* **Pictures paired with source code**:
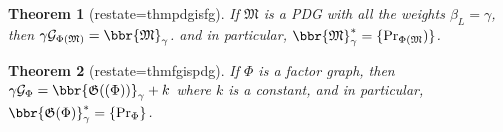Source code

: \documentclass{article}
\theoremstyle{plain}
\newtheorem{theorem}{Theorem}[section]
\theoremstyle{definition}
\theoremstyle{remark}
\newcommand{\thickD}{I\mkern-8muD}
\newcommand{\kldiv}{\thickD\infdivx}%
\newcommand{\V}{\mathcal V}
\newcommand{\dg}[1]{\mathfrak{#1}}
\newcommand{\PDGof}[1]{\dg G(#1)}
\numberwithin{equation}{section}
\begin{document}
\begin{theorem}[restate=thmpdgisfg]\label{thm:pdg-is-fg}
%
%
If $\dg M$ is a PDG with all the weights $\beta_L = \gamma$, then
    $\gamma \mathcal G_{\Phi(\dg M)} = \bbr{\dg M}_{\gamma}$.
and in particular,
$\bbr{\dg M}_{\gamma}^* = \{\Pr_{\Phi({\dg M}}) \}$. 
\end{theorem}
\begin{theorem}[restate=thmfgispdg]\label{thm:fg-is-pdg}
	If $\Phi$ is a factor graph, then
	$\gamma \mathcal G_\Phi = \bbr{\PDGof{(\Phi)}}_{\gamma} + k$ where $k$ is a constant, and in particular,
        $\bbr{\PDGof{\Phi}}_{\gamma}^* = \{\Pr_{\Phi} \}$. 
\end{theorem}

\end{document}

* **WORK REQUEST**:
Every line in the entries above that has the word "PDGof" should be identified and copied.

* **SOLUTION TO THIS EXERCISE**:
\newcommand{\PDGof}[1]{\dg G(#1)}
	$\gamma \mathcal G_\Phi = \bbr{\PDGof{(\Phi)}}_{\gamma} + k$ where $k$ is a constant, and in particular,
        $\bbr{\PDGof{\Phi}}_{\gamma}^* = \{\Pr_{\Phi} \}$. 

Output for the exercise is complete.